Records shown:

------

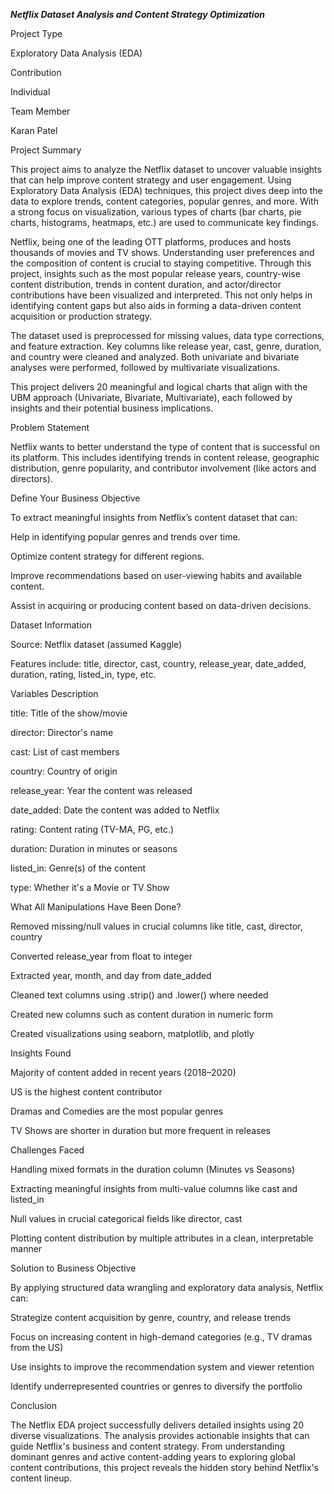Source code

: ***Netflix Dataset Analysis and Content Strategy Optimization***

Project Type

Exploratory Data Analysis (EDA)

Contribution

Individual

Team Member

Karan Patel

Project Summary

This project aims to analyze the Netflix dataset to uncover valuable insights that can help improve content strategy and user engagement. Using Exploratory Data Analysis (EDA) techniques, this project dives deep into the data to explore trends, content categories, popular genres, and more. With a strong focus on visualization, various types of charts (bar charts, pie charts, histograms, heatmaps, etc.) are used to communicate key findings.

Netflix, being one of the leading OTT platforms, produces and hosts thousands of movies and TV shows. Understanding user preferences and the composition of content is crucial to staying competitive. Through this project, insights such as the most popular release years, country-wise content distribution, trends in content duration, and actor/director contributions have been visualized and interpreted. This not only helps in identifying content gaps but also aids in forming a data-driven content acquisition or production strategy.

The dataset used is preprocessed for missing values, data type corrections, and feature extraction. Key columns like release year, cast, genre, duration, and country were cleaned and analyzed. Both univariate and bivariate analyses were performed, followed by multivariate visualizations.

This project delivers 20 meaningful and logical charts that align with the UBM approach (Univariate, Bivariate, Multivariate), each followed by insights and their potential business implications.

Problem Statement

Netflix wants to better understand the type of content that is successful on its platform. This includes identifying trends in content release, geographic distribution, genre popularity, and contributor involvement (like actors and directors).

Define Your Business Objective

To extract meaningful insights from Netflix’s content dataset that can:

Help in identifying popular genres and trends over time.

Optimize content strategy for different regions.

Improve recommendations based on user-viewing habits and available content.

Assist in acquiring or producing content based on data-driven decisions.

Dataset Information

Source: Netflix dataset (assumed Kaggle)

Features include: title, director, cast, country, release_year, date_added, duration, rating, listed_in, type, etc.

Variables Description

title: Title of the show/movie

director: Director's name

cast: List of cast members

country: Country of origin

release_year: Year the content was released

date_added: Date the content was added to Netflix

rating: Content rating (TV-MA, PG, etc.)

duration: Duration in minutes or seasons

listed_in: Genre(s) of the content

type: Whether it's a Movie or TV Show

What All Manipulations Have Been Done?

Removed missing/null values in crucial columns like title, cast, director, country

Converted release_year from float to integer

Extracted year, month, and day from date_added

Cleaned text columns using .strip() and .lower() where needed

Created new columns such as content duration in numeric form

Created visualizations using seaborn, matplotlib, and plotly

Insights Found

Majority of content added in recent years (2018–2020)

US is the highest content contributor

Dramas and Comedies are the most popular genres

TV Shows are shorter in duration but more frequent in releases

Challenges Faced

Handling mixed formats in the duration column (Minutes vs Seasons)

Extracting meaningful insights from multi-value columns like cast and listed_in

Null values in crucial categorical fields like director, cast

Plotting content distribution by multiple attributes in a clean, interpretable manner

Solution to Business Objective

By applying structured data wrangling and exploratory data analysis, Netflix can:

Strategize content acquisition by genre, country, and release trends

Focus on increasing content in high-demand categories (e.g., TV dramas from the US)

Use insights to improve the recommendation system and viewer retention

Identify underrepresented countries or genres to diversify the portfolio

Conclusion

The Netflix EDA project successfully delivers detailed insights using 20 diverse visualizations. The analysis provides actionable insights that can guide Netflix's business and content strategy. From understanding dominant genres and active content-adding years to exploring global content contributions, this project reveals the hidden story behind Netflix's content lineup.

------

Exercise description: Beginning at the line with "Focus on increasing", write out each line exactly as it stands until the listing ends, and add nothing.

The completed task:
Focus on increasing content in high-demand categories (e.g., TV dramas from the US)

Use insights to improve the recommendation system and viewer retention

Identify underrepresented countries or genres to diversify the portfolio

Conclusion

The Netflix EDA project successfully delivers detailed insights using 20 diverse visualizations. The analysis provides actionable insights that can guide Netflix's business and content strategy. From understanding dominant genres and active content-adding years to exploring global content contributions, this project reveals the hidden story behind Netflix's content lineup.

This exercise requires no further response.